El ateísmo actual es más bien de orden práctico, es
en los hechos una indiferencia
Por 9dream studio |
Hace ya varios años el filósofo Gilles
Lipovetsky escribía que el problema de nuestro tiempo no era que “Dios había
muerto”, sino que “a nadie le importa”. Es una imagen clara de la
transformación que ha vivido el ateísmo y su relación con la religión en esta
modernidad tardía.
El filósofo
español Xavier Zubiri escribía en 1935 que el ateísmo era “el signo de nuestros
tiempos”, definiendo su tiempo como “una época de desligación y de
desfundamentación”.
Durante la
segunda mitad del siglo XIX y la primera del XX, numerosos pensadores
intentaron ofrecer demostraciones racionales de la inexistencia de Dios.
Pero ese
ateísmo teórico tiene hoy pocos continuadores, porque el
ateísmo actual es más bien de orden práctico, es en los hechos una indiferencia respecto
de la pregunta por Dios. Simplemente no interesa.
Si bien en el
mundo anglosajón han surgido “ateos mediáticos”, que viven debatiendo con “la
religión”, en realidad atacan una visión infantil y fundamentalista de la fe
cristiana, con argumentos del positivismo y cientificismo del siglo XIX, que a
veces encuentra algún contrincante con quien discutir de modo muy ingenuo.
La mayoría de
ellos ignora la producción filosófica y teológica del siglo XX respecto de la
fe cristiana.
Por otra
parte, las creencias y prácticas religiosas han crecido, pero en
formas neopaganas y por vías ajenas al cristianismo, como
es el caso de la literatura New Age y las nuevas formas
de búsqueda de trascendencia en ámbitos terapéuticos y
extraños a las instituciones religiosas.
No deja de
ser llamativo que la tendencia religiosa que más crezca en occidente, y
especialmente en los países de avanzada secularización, sean los “creyentes
sin religión”, personas con creencias y prácticas espirituales
que no se sienten parte de ninguna institución religiosa.
Un
ateísmo de prescindencia
En este mismo clima de pluralismo religioso
y religiosidad desinstitucionalizada, el ateísmo que crece ya no es tanto un
ateísmo combativo e intelectual, de rechazo o de oposición a la religión, sino
un “ateísmo de indiferencia”, de prescindencia, donde la pregunta por la
existencia de Dios no se considera relevante para la vida.
A partir de
cierta forma de agnosticismo, al no poder
asegurarse una certeza sobre lo que está más allá de nosotros, se opta por
descartar el asunto como irrelevante.
El ateísmo que crece no manifiesta
argumentos, sino que vive de espaldas a las grandes preguntas.
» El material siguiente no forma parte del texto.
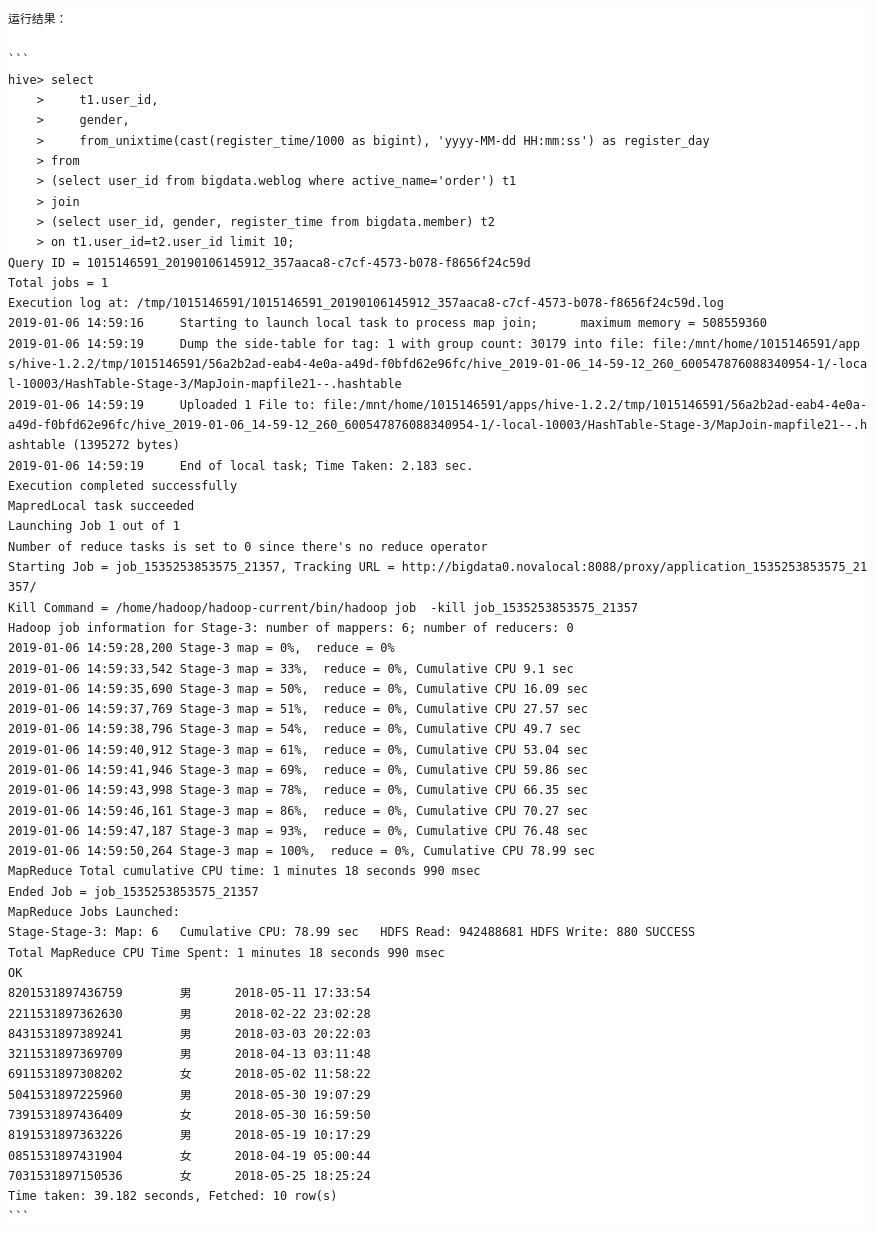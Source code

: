     运行结果：

    ```
    hive> select
        >     t1.user_id,
        >     gender,
        >     from_unixtime(cast(register_time/1000 as bigint), 'yyyy-MM-dd HH:mm:ss') as register_day
        > from
        > (select user_id from bigdata.weblog where active_name='order') t1
        > join
        > (select user_id, gender, register_time from bigdata.member) t2
        > on t1.user_id=t2.user_id limit 10;
    Query ID = 1015146591_20190106145912_357aaca8-c7cf-4573-b078-f8656f24c59d
    Total jobs = 1
    Execution log at: /tmp/1015146591/1015146591_20190106145912_357aaca8-c7cf-4573-b078-f8656f24c59d.log
    2019-01-06 14:59:16     Starting to launch local task to process map join;      maximum memory = 508559360
    2019-01-06 14:59:19     Dump the side-table for tag: 1 with group count: 30179 into file: file:/mnt/home/1015146591/apps/hive-1.2.2/tmp/1015146591/56a2b2ad-eab4-4e0a-a49d-f0bfd62e96fc/hive_2019-01-06_14-59-12_260_600547876088340954-1/-local-10003/HashTable-Stage-3/MapJoin-mapfile21--.hashtable
    2019-01-06 14:59:19     Uploaded 1 File to: file:/mnt/home/1015146591/apps/hive-1.2.2/tmp/1015146591/56a2b2ad-eab4-4e0a-a49d-f0bfd62e96fc/hive_2019-01-06_14-59-12_260_600547876088340954-1/-local-10003/HashTable-Stage-3/MapJoin-mapfile21--.hashtable (1395272 bytes)
    2019-01-06 14:59:19     End of local task; Time Taken: 2.183 sec.
    Execution completed successfully
    MapredLocal task succeeded
    Launching Job 1 out of 1
    Number of reduce tasks is set to 0 since there's no reduce operator
    Starting Job = job_1535253853575_21357, Tracking URL = http://bigdata0.novalocal:8088/proxy/application_1535253853575_21357/
    Kill Command = /home/hadoop/hadoop-current/bin/hadoop job  -kill job_1535253853575_21357
    Hadoop job information for Stage-3: number of mappers: 6; number of reducers: 0
    2019-01-06 14:59:28,200 Stage-3 map = 0%,  reduce = 0%
    2019-01-06 14:59:33,542 Stage-3 map = 33%,  reduce = 0%, Cumulative CPU 9.1 sec
    2019-01-06 14:59:35,690 Stage-3 map = 50%,  reduce = 0%, Cumulative CPU 16.09 sec
    2019-01-06 14:59:37,769 Stage-3 map = 51%,  reduce = 0%, Cumulative CPU 27.57 sec
    2019-01-06 14:59:38,796 Stage-3 map = 54%,  reduce = 0%, Cumulative CPU 49.7 sec
    2019-01-06 14:59:40,912 Stage-3 map = 61%,  reduce = 0%, Cumulative CPU 53.04 sec
    2019-01-06 14:59:41,946 Stage-3 map = 69%,  reduce = 0%, Cumulative CPU 59.86 sec
    2019-01-06 14:59:43,998 Stage-3 map = 78%,  reduce = 0%, Cumulative CPU 66.35 sec
    2019-01-06 14:59:46,161 Stage-3 map = 86%,  reduce = 0%, Cumulative CPU 70.27 sec
    2019-01-06 14:59:47,187 Stage-3 map = 93%,  reduce = 0%, Cumulative CPU 76.48 sec
    2019-01-06 14:59:50,264 Stage-3 map = 100%,  reduce = 0%, Cumulative CPU 78.99 sec
    MapReduce Total cumulative CPU time: 1 minutes 18 seconds 990 msec
    Ended Job = job_1535253853575_21357
    MapReduce Jobs Launched:
    Stage-Stage-3: Map: 6   Cumulative CPU: 78.99 sec   HDFS Read: 942488681 HDFS Write: 880 SUCCESS
    Total MapReduce CPU Time Spent: 1 minutes 18 seconds 990 msec
    OK
    8201531897436759        男      2018-05-11 17:33:54
    2211531897362630        男      2018-02-22 23:02:28
    8431531897389241        男      2018-03-03 20:22:03
    3211531897369709        男      2018-04-13 03:11:48
    6911531897308202        女      2018-05-02 11:58:22
    5041531897225960        男      2018-05-30 19:07:29
    7391531897436409        女      2018-05-30 16:59:50
    8191531897363226        男      2018-05-19 10:17:29
    0851531897431904        女      2018-04-19 05:00:44
    7031531897150536        女      2018-05-25 18:25:24
    Time taken: 39.182 seconds, Fetched: 10 row(s)
    ```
Si se le pregunta a muchas personas que
se proclaman “ateas”, en realidad confiesan no tener problemas con la religión,
sino que no les interesa el tema de si hay o no un Dios.
Incluso
dentro de las Iglesias, el padre Raniero Cantalamessa, predicador del Papa,
advertía hace años sobre un fenómeno similar pero entre los “creyentes”: el
ateísmo práctico en las comunidades cristianas, llamado “pecado de impiedad”.
Lo define
como “decir que se cree en Dios, pero vivir como si Dios no existiera”.
Las razones
de estos fenómenos tienen profundas raíces filosóficas y culturales que no
caben en este artículo, pero nos interesa detenernos en un dato que tal
vez ayude a comprenderlo: la visión utilitaria y plana de lo real.
Una
visión plana de la realidad
El trato funcional con las cosas, que solo
mira la utilidad, arrastra un modo de ver la realidad mucho más plana y
superficial.
Esta mirada
educa en un modo de verlo todo desde su funcionalidad, quedando descartada la
profundidad de lo real y las preguntas más radicales del sentido último de la
vida.
Ni siquiera la verdad importa, salvo que
sea parcial y útil.
La realidad se reduce a una sola dimensión,
cuantificable y medible, con el manto sagrado de ser más “científica”
y así se produce una ceguera para pensar otras dimensiones de lo real.
Aunque según
el sociólogo Peter Berger, esta “sequedad espiritual” genera también
una epidemia incontrolable de sed de sentido y un resurgir de credulidad y
pensamiento mágico, donde la convivencia entre los intereses
por las más sofisticadas soluciones tecnológicas y las necesidades creadas por
el mercado, caminan de la mano con el recurso a todo tipo de neomisticismos e
intereses mágicos y esotéricos.
Si vivimos
así, no
nos hacemos grandes preguntas, solo buscamos satisfacer necesidades inmediatas
con un horizonte estrecho y una mirada superflua sobre las
cosas y sobre los demás.
Incluso las
grandes religiones ceden al mercado de ofertas livianas y ofrecen “tips” para
prácticas devotas, pero que no calan hondamente en la vida de las personas.
Hasta el
cristianismo pentecostal que nació predicando la salvación eterna, hoy habla de
la acción de Dios “aquí y ahora”, prometiendo prosperidad económica, salud y bienestar.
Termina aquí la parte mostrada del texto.